[Information given — start]
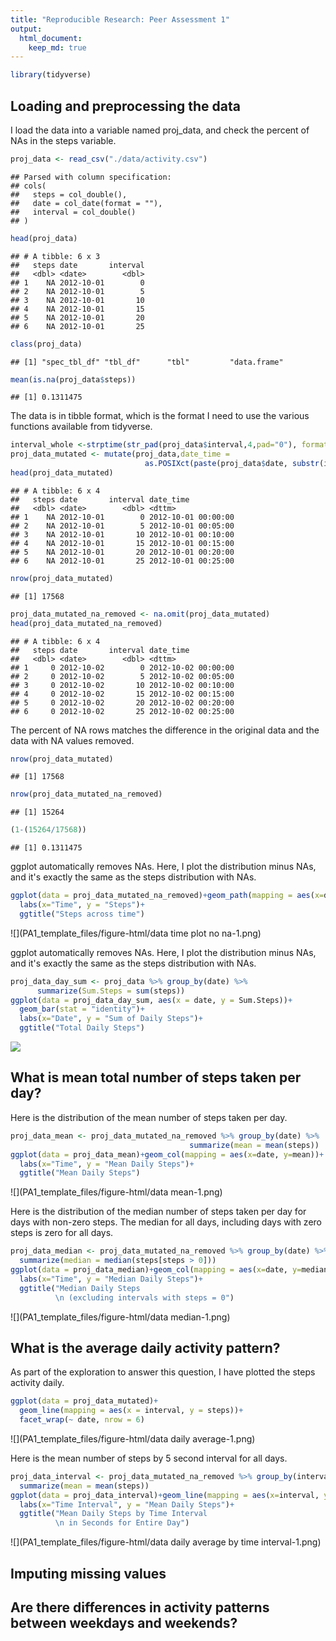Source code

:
 ```yaml
---
title: "Reproducible Research: Peer Assessment 1"
output: 
  html_document:
    keep_md: true
---
```






```r
library(tidyverse)
```

## Loading and preprocessing the data
I load the data into a variable named proj_data, and check the percent of NAs in the steps variable.


```r
proj_data <- read_csv("./data/activity.csv")
```

```
## Parsed with column specification:
## cols(
##   steps = col_double(),
##   date = col_date(format = ""),
##   interval = col_double()
## )
```

```r
head(proj_data)
```

```
## # A tibble: 6 x 3
##   steps date       interval
##   <dbl> <date>        <dbl>
## 1    NA 2012-10-01        0
## 2    NA 2012-10-01        5
## 3    NA 2012-10-01       10
## 4    NA 2012-10-01       15
## 5    NA 2012-10-01       20
## 6    NA 2012-10-01       25
```

```r
class(proj_data)
```

```
## [1] "spec_tbl_df" "tbl_df"      "tbl"         "data.frame"
```

```r
mean(is.na(proj_data$steps))
```

```
## [1] 0.1311475
```

The data is in tibble format, which is the format I need to use the various functions available from tidyverse.


```r
interval_whole <-strptime(str_pad(proj_data$interval,4,pad="0"), format='%M %S')
proj_data_mutated <- mutate(proj_data,date_time = 
                              as.POSIXct(paste(proj_data$date, substr(interval_whole,15,20))))
head(proj_data_mutated)
```

```
## # A tibble: 6 x 4
##   steps date       interval date_time          
##   <dbl> <date>        <dbl> <dttm>             
## 1    NA 2012-10-01        0 2012-10-01 00:00:00
## 2    NA 2012-10-01        5 2012-10-01 00:05:00
## 3    NA 2012-10-01       10 2012-10-01 00:10:00
## 4    NA 2012-10-01       15 2012-10-01 00:15:00
## 5    NA 2012-10-01       20 2012-10-01 00:20:00
## 6    NA 2012-10-01       25 2012-10-01 00:25:00
```

```r
nrow(proj_data_mutated)
```

```
## [1] 17568
```

```r
proj_data_mutated_na_removed <- na.omit(proj_data_mutated)
head(proj_data_mutated_na_removed)
```

```
## # A tibble: 6 x 4
##   steps date       interval date_time          
##   <dbl> <date>        <dbl> <dttm>             
## 1     0 2012-10-02        0 2012-10-02 00:00:00
## 2     0 2012-10-02        5 2012-10-02 00:05:00
## 3     0 2012-10-02       10 2012-10-02 00:10:00
## 4     0 2012-10-02       15 2012-10-02 00:15:00
## 5     0 2012-10-02       20 2012-10-02 00:20:00
## 6     0 2012-10-02       25 2012-10-02 00:25:00
```

The percent of NA rows matches the difference in the original data and the data with NA values removed.


```r
nrow(proj_data_mutated)
```

```
## [1] 17568
```

```r
nrow(proj_data_mutated_na_removed)
```

```
## [1] 15264
```

```r
(1-(15264/17568))
```

```
## [1] 0.1311475
```

ggplot automatically removes NAs. Here, I plot the distribution minus NAs, and it's exactly the same as the steps distribution with NAs.


```r
ggplot(data = proj_data_mutated_na_removed)+geom_path(mapping = aes(x=date_time, y=steps))+
  labs(x="Time", y = "Steps")+
  ggtitle("Steps across time")
```

![](PA1_template_files/figure-html/data time plot no na-1.png)<!-- -->

ggplot automatically removes NAs. Here, I plot the distribution minus NAs, and it's exactly the same as the steps distribution with NAs.


```r
proj_data_day_sum <- proj_data %>% group_by(date) %>%
      summarize(Sum.Steps = sum(steps))
ggplot(data = proj_data_day_sum, aes(x = date, y = Sum.Steps))+ 
  geom_bar(stat = "identity")+
  labs(x="Date", y = "Sum of Daily Steps")+
  ggtitle("Total Daily Steps")
```

![](PA1_template_files/figure-html/data-total-daily-steps-1.png)<!-- -->

## What is mean total number of steps taken per day?

Here is the distribution of the mean number of steps taken per day.


```r
proj_data_mean <- proj_data_mutated_na_removed %>% group_by(date) %>%
                                        summarize(mean = mean(steps))
ggplot(data = proj_data_mean)+geom_col(mapping = aes(x=date, y=mean))+
  labs(x="Time", y = "Mean Daily Steps")+
  ggtitle("Mean Daily Steps")
```

![](PA1_template_files/figure-html/data mean-1.png)<!-- -->

Here is the distribution of the median number of steps taken per day for days with non-zero steps. The median for all days, including days with zero steps is zero for all days.


```r
proj_data_median <- proj_data_mutated_na_removed %>% group_by(date) %>%
  summarize(median = median(steps[steps > 0]))
ggplot(data = proj_data_median)+geom_col(mapping = aes(x=date, y=median))+
  labs(x="Time", y = "Median Daily Steps")+
  ggtitle("Median Daily Steps
          \n (excluding intervals with steps = 0")
```

![](PA1_template_files/figure-html/data median-1.png)<!-- -->

## What is the average daily activity pattern?

As part of the exploration to answer this question, I have plotted the steps activity daily. 


```r
ggplot(data = proj_data_mutated)+
  geom_line(mapping = aes(x = interval, y = steps))+
  facet_wrap(~ date, nrow = 6)
```

![](PA1_template_files/figure-html/data daily average-1.png)<!-- -->

Here is the mean number of steps by 5 second interval for all days.


```r
proj_data_interval <- proj_data_mutated_na_removed %>% group_by(interval) %>%
  summarize(mean = mean(steps))
ggplot(data = proj_data_interval)+geom_line(mapping = aes(x=interval, y=mean))+
  labs(x="Time Interval", y = "Mean Daily Steps")+
  ggtitle("Mean Daily Steps by Time Interval
          \n in Seconds for Entire Day")
```

![](PA1_template_files/figure-html/data daily average by time interval-1.png)<!-- -->




## Imputing missing values



## Are there differences in activity patterns between weekdays and weekends?

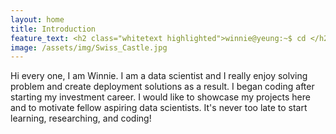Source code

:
 ```yaml
---
layout: home
title: Introduction
feature_text: <h2 class="whitetext highlighted">winnie@yeung:~$ cd </h2>
image: /assets/img/Swiss_Castle.jpg
---
```


Hi every one, I am Winnie. I am a data scientist and I really enjoy solving problem and create deployment solutions as a result. I began coding after starting my investment career. I would like to showcase my projects here and to motivate fellow aspiring data scientists. It's never too late to start learning, researching, and coding! 
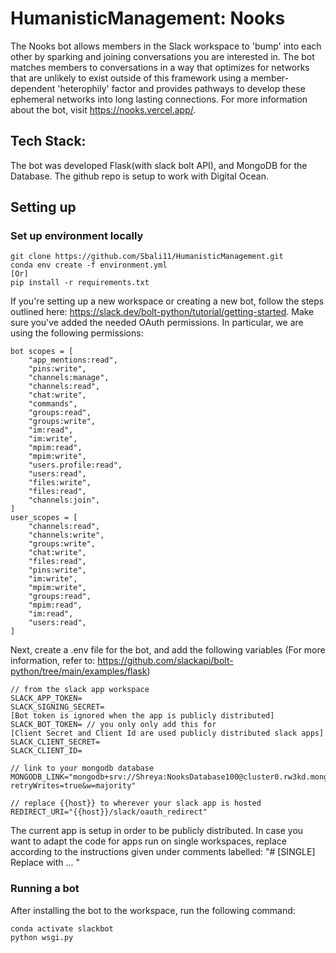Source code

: # HumanisticManagement: Nooks

The Nooks bot allows members in the Slack workspace to 'bump' into each other by sparking and joining conversations you are interested in. The bot matches members to conversations in a way that optimizes for networks that are unlikely to exist outside of this framework using a member-dependent 'heterophily' factor and 
provides pathways to develop these ephemeral networks into long lasting connections. For more information about the bot, visit https://nooks.vercel.app/. 

## Tech Stack:
The bot was developed Flask(with slack bolt API), and MongoDB for the Database. The github repo is setup to work with Digital Ocean. 

## Setting up 

### Set up environment locally
```
git clone https://github.com/Sbali11/HumanisticManagement.git
conda env create -f environment.yml
[Or]
pip install -r requirements.txt
```

If you're setting up a new workspace or creating a new bot, follow the steps outlined here: https://slack.dev/bolt-python/tutorial/getting-started. Make sure you've added the needed OAuth permissions. In particular, we are using the following permissions:

```
bot scopes = [
    "app_mentions:read",
    "pins:write",
    "channels:manage",
    "channels:read",
    "chat:write",
    "commands",
    "groups:read",
    "groups:write",
    "im:read",
    "im:write",
    "mpim:read",
    "mpim:write",
    "users.profile:read",
    "users:read",
    "files:write",
    "files:read",
    "channels:join",
]
user_scopes = [
    "channels:read",
    "channels:write",
    "groups:write",
    "chat:write",
    "files:read",
    "pins:write",
    "im:write",
    "mpim:write",
    "groups:read",
    "mpim:read",
    "im:read",
    "users:read",
]
```

Next, create a .env file for the bot, and add the following variables (For more information, refer to: https://github.com/slackapi/bolt-python/tree/main/examples/flask)

```
// from the slack app workspace
SLACK_APP_TOKEN=
SLACK_SIGNING_SECRET=
[Bot token is ignored when the app is publicly distributed]
SLACK_BOT_TOKEN= // you only only add this for 
[Client Secret and Client Id are used publicly distributed slack apps]
SLACK_CLIENT_SECRET=
SLACK_CLIENT_ID=

// link to your mongodb database
MONGODB_LINK="mongodb+srv://Shreya:NooksDatabase100@cluster0.rw3kd.mongodb.net/myFirstDatabase?retryWrites=true&w=majority"

// replace {{host}} to wherever your slack app is hosted
REDIRECT_URI="{{host}}/slack/oauth_redirect"

```

The current app is setup in order to be publicly distributed. In case you want to adapt the code for apps run on single workspaces, replace according to the instructions given under comments labelled: "# [SINGLE] Replace with ... "

### Running a bot
After installing the bot to the workspace, run the following command:
```
conda activate slackbot
python wsgi.py
```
[Information given — finish]
◆ Task description
Whenever a line of the data includes the word "setup", show that line in full.

◆ Result for this task
The bot was developed Flask(with slack bolt API), and MongoDB for the Database. The github repo is setup to work with Digital Ocean. 
The current app is setup in order to be publicly distributed. In case you want to adapt the code for apps run on single workspaces, replace according to the instructions given under comments labelled: "# [SINGLE] Replace with ... "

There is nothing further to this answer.